▶ BRIEF
Where the word "INCLUDE" appears in a line of the entries below, count that line and give the total alone.

▶ Source texts of formatted documents

= = =

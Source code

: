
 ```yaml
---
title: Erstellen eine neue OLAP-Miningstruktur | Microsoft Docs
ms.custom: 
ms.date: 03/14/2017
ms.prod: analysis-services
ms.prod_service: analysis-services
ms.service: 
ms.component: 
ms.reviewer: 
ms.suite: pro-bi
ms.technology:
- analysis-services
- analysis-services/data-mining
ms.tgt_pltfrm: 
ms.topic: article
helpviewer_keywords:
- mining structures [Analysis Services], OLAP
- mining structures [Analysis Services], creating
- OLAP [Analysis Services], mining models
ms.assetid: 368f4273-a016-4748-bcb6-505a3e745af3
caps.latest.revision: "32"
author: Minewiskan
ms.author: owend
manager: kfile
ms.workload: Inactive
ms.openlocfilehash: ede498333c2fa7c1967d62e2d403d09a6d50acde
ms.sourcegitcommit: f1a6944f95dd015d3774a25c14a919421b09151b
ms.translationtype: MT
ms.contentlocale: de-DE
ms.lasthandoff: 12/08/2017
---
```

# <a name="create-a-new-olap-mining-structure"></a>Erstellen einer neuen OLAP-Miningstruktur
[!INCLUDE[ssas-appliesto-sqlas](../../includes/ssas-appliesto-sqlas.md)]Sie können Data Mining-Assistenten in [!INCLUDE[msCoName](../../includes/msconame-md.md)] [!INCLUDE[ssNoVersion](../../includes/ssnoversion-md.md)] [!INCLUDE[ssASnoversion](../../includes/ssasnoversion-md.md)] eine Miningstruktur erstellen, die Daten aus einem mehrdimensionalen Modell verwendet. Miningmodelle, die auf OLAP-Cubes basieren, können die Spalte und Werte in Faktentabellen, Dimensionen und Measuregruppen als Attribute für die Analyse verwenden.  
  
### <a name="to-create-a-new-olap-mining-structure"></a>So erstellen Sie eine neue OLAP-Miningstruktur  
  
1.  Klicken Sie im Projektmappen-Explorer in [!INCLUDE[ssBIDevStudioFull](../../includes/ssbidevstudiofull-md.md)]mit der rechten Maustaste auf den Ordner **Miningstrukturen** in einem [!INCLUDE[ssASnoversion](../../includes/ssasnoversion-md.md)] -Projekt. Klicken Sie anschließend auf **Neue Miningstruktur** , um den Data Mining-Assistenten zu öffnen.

= = =

▶ ANSWER AREA
2